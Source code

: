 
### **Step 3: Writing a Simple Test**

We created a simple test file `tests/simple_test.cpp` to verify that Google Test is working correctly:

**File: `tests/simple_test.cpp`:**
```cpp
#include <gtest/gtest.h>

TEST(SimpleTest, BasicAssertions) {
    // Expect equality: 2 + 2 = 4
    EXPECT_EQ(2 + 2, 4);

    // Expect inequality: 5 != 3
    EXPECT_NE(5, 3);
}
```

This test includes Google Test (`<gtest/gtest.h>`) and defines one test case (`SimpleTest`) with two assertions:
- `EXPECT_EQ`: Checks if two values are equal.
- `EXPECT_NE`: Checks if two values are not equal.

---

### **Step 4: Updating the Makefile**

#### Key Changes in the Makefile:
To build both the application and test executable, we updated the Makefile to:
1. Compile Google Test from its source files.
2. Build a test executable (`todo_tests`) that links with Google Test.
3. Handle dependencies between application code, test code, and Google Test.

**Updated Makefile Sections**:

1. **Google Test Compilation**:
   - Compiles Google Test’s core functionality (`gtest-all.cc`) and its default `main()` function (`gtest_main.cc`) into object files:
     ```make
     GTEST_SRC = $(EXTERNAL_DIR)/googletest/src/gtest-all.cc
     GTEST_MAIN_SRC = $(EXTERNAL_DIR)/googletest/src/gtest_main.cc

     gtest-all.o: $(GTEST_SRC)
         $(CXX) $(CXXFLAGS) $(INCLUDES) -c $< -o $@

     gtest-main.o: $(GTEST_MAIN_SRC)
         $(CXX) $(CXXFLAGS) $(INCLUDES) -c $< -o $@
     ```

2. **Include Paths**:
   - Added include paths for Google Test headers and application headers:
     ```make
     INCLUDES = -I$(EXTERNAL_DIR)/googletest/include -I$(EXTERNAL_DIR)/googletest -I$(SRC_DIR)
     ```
________________________________________
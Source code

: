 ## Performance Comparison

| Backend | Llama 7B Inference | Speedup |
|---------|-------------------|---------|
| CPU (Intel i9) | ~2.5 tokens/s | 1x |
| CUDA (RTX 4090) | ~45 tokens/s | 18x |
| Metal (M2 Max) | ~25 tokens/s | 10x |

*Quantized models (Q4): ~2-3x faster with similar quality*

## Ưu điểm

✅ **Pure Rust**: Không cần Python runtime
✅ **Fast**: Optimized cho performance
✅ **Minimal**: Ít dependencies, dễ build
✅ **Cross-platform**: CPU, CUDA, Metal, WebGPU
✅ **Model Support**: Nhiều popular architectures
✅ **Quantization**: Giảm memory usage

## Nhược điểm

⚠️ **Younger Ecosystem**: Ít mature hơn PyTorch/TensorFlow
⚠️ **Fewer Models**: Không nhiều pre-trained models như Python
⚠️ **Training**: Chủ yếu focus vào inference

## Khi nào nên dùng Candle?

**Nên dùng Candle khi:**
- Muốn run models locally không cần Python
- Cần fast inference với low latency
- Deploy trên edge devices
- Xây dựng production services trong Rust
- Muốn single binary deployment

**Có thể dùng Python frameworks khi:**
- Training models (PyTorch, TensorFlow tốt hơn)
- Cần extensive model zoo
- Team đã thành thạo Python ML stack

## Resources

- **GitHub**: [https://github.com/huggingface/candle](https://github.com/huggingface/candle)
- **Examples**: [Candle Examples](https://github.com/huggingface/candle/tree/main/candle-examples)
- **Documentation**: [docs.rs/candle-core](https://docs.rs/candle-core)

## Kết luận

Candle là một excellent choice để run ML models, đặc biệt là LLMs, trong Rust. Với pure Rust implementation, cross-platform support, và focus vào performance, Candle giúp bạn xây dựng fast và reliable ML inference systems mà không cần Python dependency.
________________________________________
▶ **Your assignment**
List each line of the entries that holds the string "values".

▶ **Solution to this task**
- `EXPECT_EQ`: Checks if two values are equal.
- `EXPECT_NE`: Checks if two values are not equal.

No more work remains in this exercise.